The Contractor Academy capacitates SMEs so they have the skills and know-how to tender in Eskom’s (or other government institutions’) supply chain. “We see these capacitation programmes as among our most important, and incubation is the key to creating impactful, sustainable SMEs.” Eskom has worked with original equipment manufacturers as it believes this can provide opportunities for development and providing skills capacity to SMEs.
Eskom’s BIC, which has been running since 2008, is open to registered black-owned SMEs in the engineering and construction, manufacturing, agriculture and agri-processing, and trade and services sectors. “The competition capacitates entrepreneurs with skills and access to networks to enable them to pivot into their own market spaces,” Ramonotsi explained. “Helping SMEs to develop and expand their businesses is critical in these troubled times, especially as so many are closing down.”
While financing is not part of Eskom’s remit, it may become a feature of its incubation programmes, particularly through partnership models.
Sibanye-Stillwater’s supply-chain assistance
Stroud, a procurement specialist at Sibanye-Stillwater, explained that the company’s commitment to the local economy is primarily through enterprise and supplier development and funding, procurement, training, skills development, internship opportunities and recruitment. “The role of SMEs in the supply chain is critical and we are committed to making them sustainable,” he said. The company has enterprise development centres in all the regions in which it operates, with an open-door policy. “The centres open a communication channel for community members. In addition, they function as a one-stop shop for SMME’s in search of funding or requiring assistance with procurement,” said Stroud.
Sibanye encourages its bigger suppliers to bring smaller, local SMEs into the supply chain and to ensure that skills transfer takes place. SMEs also receive business acumen training that also includes insight into the company’s tendering and procurement approaches. “We are always searching for women and youth participation, and those whose business proposals are accepted are taken into our incubation process,” Stroud said, adding that, Sibanye is exploring a change to the preferential procurement strategy, to support 10 percent preference for women-owned, five percent for youth-owned, and five percent for black-owned SME procurement, which it hopes to implement in 2022.
From 2017, Sibanye began offering funding to its local SME suppliers administered through Phakamani Capital, which assists doorstep SMEs with cash flow, allowing them to grow and become sustainable. “These suppliers are offered a prime -2 rate, which gives them an opportunity to move into the market. This is an enabler and goes a long way with our local suppliers,” Stroud explained. The company’s CEO fund, started during the 2020 pandemic, assists new suppliers entering the supply chain. Another pandemic initiative to help SMEs was to waive 180 loans during the initial phase of the pandemic. “Through the funds, we supported at least 350 suppliers and helped young and female entrepreneurs,” Stroud pointed out.

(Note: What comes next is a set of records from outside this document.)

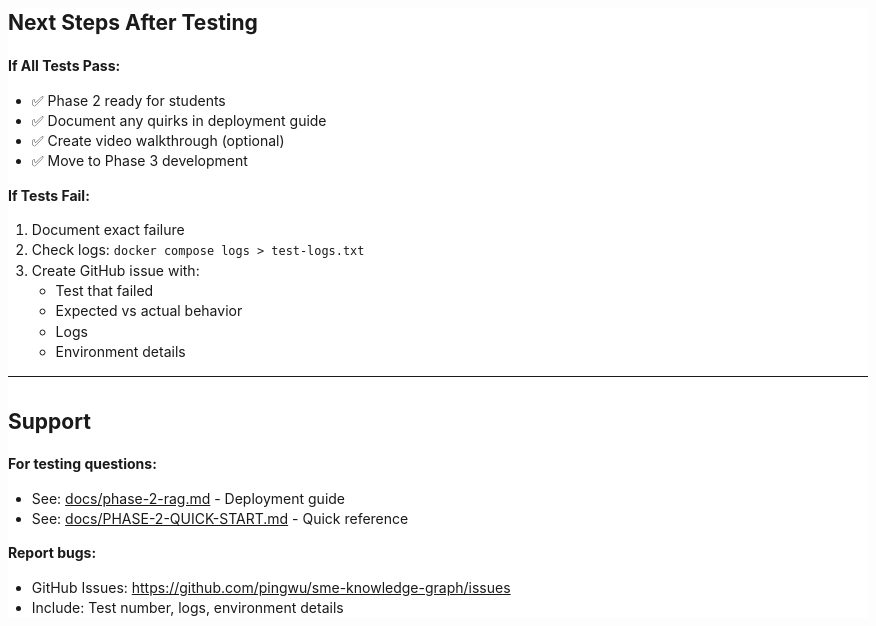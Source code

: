 
## Next Steps After Testing

**If All Tests Pass:**
- ✅ Phase 2 ready for students
- ✅ Document any quirks in deployment guide
- ✅ Create video walkthrough (optional)
- ✅ Move to Phase 3 development

**If Tests Fail:**
1. Document exact failure
2. Check logs: `docker compose logs > test-logs.txt`
3. Create GitHub issue with:
   - Test that failed
   - Expected vs actual behavior
   - Logs
   - Environment details

---

## Support

**For testing questions:**
- See: [docs/phase-2-rag.md](phase-2-rag.md) - Deployment guide
- See: [docs/PHASE-2-QUICK-START.md](PHASE-2-QUICK-START.md) - Quick reference

**Report bugs:**
- GitHub Issues: https://github.com/pingwu/sme-knowledge-graph/issues
- Include: Test number, logs, environment details
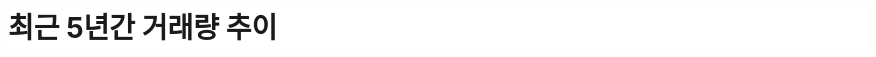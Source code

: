 
# 최근 5년간 거래량 추이


<div style="width:100%;">
    <canvas id="deal_progress" height="200"></canvas>
</div>

<script>
new Chart(document.getElementById("deal_progress"), {
    type: 'line',
    data: {
        labels: ['16.01','16.02','16.03','16.04','16.05','16.06','16.07','16.08','16.09','16.10','16.11','16.12','17.01','17.02','17.03','17.04','17.05','17.06','17.07','17.08','17.09','17.10','17.11','17.12','18.01','18.02','18.03','18.04','18.05','18.06','18.07','18.08','18.09','18.10','18.11','18.12','19.01','19.02','19.03','19.04','19.05','19.06','19.07','19.08','19.09','19.10','19.11','19.12','20.01','20.02','20.03','20.04','20.05','20.06','20.07','20.08','20.09','20.10','20.11','20.12','21.01','21.02','21.03','21.04','21.05','21.06','21.07','21.08','21.09','21.10','21.11'],
        datasets: [{
            label: '매매/분양권',
            data: [19,26,30,25,43,92,126,105,91,57,33,21,12,31,38,45,98,126,113,93,67,53,49,32,57,48,92,39,47,61,52,86,66,27,15,11,9,10,15,14,17,26,33,41,39,68,121,99,76,88,40,22,53,122,46,29,27,31,31,50,61,28,51,28,38,32,63,51,22,20,2],
            borderColor: "rgba(66, 133, 243, 1)",
            backgroundColor: "rgba(66, 133, 243, 0.05)",
            borderWidth: 1,
            pointRadius: 0,
            fill: false,
            lineTension: 0
        },{
            label: '전/월세',
            data: [45,45,59,47,40,48,48,67,75,77,64,61,45,68,71,43,59,84,94,79,99,51,54,34,59,38,43,33,42,40,47,72,79,105,78,92,85,75,56,48,60,80,81,88,86,97,75,89,78,84,73,45,55,50,80,75,61,61,51,47,85,53,68,59,71,65,116,118,107,94,20],
            borderColor: "rgba(255, 90, 0, 1)",
            backgroundColor: "rgba(255, 90, 0, 0.05)",
            borderWidth: 1,
            pointRadius: 0,
            fill: false,
            lineTension: 0
        },{
            label: '합계',
            data: [64,71,89,72,83,140,174,172,166,134,97,82,57,99,109,88,157,210,207,172,166,104,103,66,116,86,135,72,89,101,99,158,145,132,93,103,94,85,71,62,77,106,114,129,125,165,196,188,154,172,113,67,108,172,126,104,88,92,82,97,146,81,119,87,109,97,179,169,129,114,22],
            borderColor: "rgba(0, 0, 0, 1)",
            backgroundColor: "rgba(0, 0, 0, 0.03)",
            borderWidth: 0.1,
            pointRadius: 0,
            fill: true,
            lineTension: 0
        }
        ]
    },
    options: {
        responsive: true,
        title: {
            display: false
        },
        tooltips: {
            mode: 'index',
            intersect: false
        },
        hover: {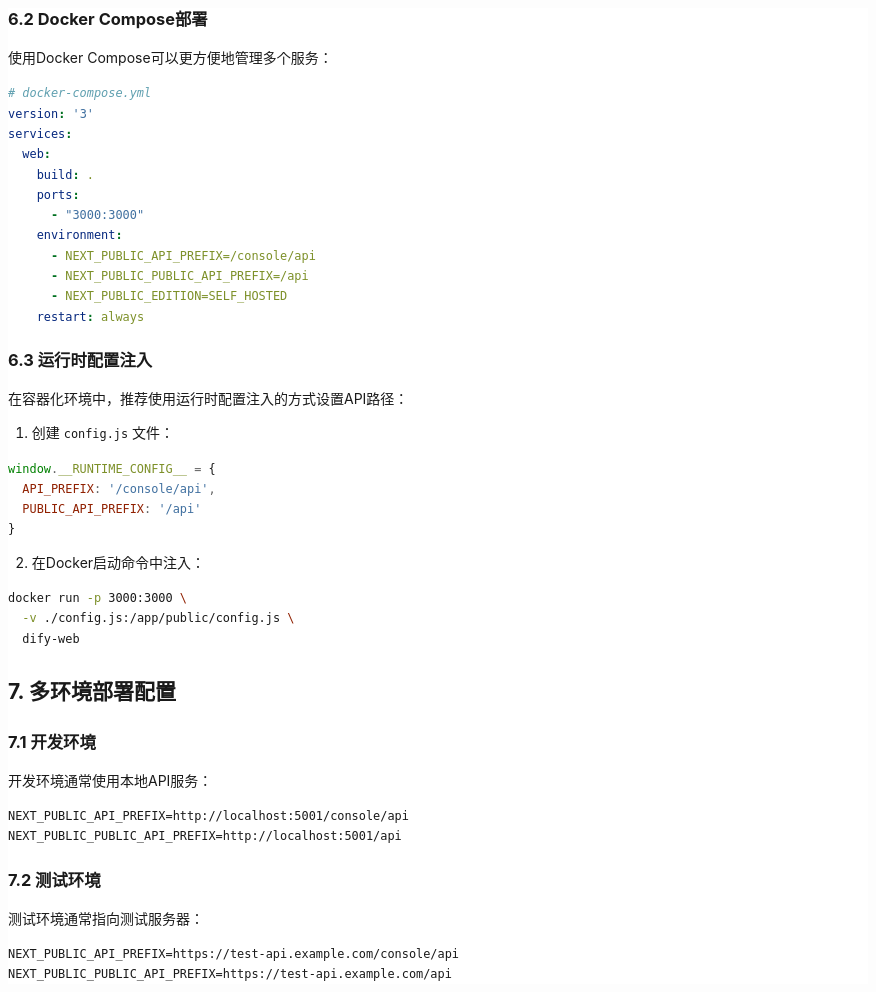 ### 6.2 Docker Compose部署

使用Docker Compose可以更方便地管理多个服务：

```yaml
# docker-compose.yml
version: '3'
services:
  web:
    build: .
    ports:
      - "3000:3000"
    environment:
      - NEXT_PUBLIC_API_PREFIX=/console/api
      - NEXT_PUBLIC_PUBLIC_API_PREFIX=/api
      - NEXT_PUBLIC_EDITION=SELF_HOSTED
    restart: always
```

### 6.3 运行时配置注入

在容器化环境中，推荐使用运行时配置注入的方式设置API路径：

1. 创建 `config.js` 文件：
```javascript
window.__RUNTIME_CONFIG__ = {
  API_PREFIX: '/console/api',
  PUBLIC_API_PREFIX: '/api'
}
```

2. 在Docker启动命令中注入：
```bash
docker run -p 3000:3000 \
  -v ./config.js:/app/public/config.js \
  dify-web
```

## 7. 多环境部署配置

### 7.1 开发环境

开发环境通常使用本地API服务：

```
NEXT_PUBLIC_API_PREFIX=http://localhost:5001/console/api
NEXT_PUBLIC_PUBLIC_API_PREFIX=http://localhost:5001/api
```

### 7.2 测试环境

测试环境通常指向测试服务器：

```
NEXT_PUBLIC_API_PREFIX=https://test-api.example.com/console/api
NEXT_PUBLIC_PUBLIC_API_PREFIX=https://test-api.example.com/api
```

The entrepreneurial experience
Sotshongaye founded Golden Rewards 1981 in 2010. Her company focuses on road maintenance, vegetation management and fencing. “As a woman in the construction industry, you get rejected a lot. People think we’re not capable of doing what our male colleagues can do – we have to work twice as hard to be recognised,” she said. Cash flow was – and is – a significant challenge, along with access to funding and equipment. “Banks don’t loan money to SMEs because it’s too great a risk,” she told attendees.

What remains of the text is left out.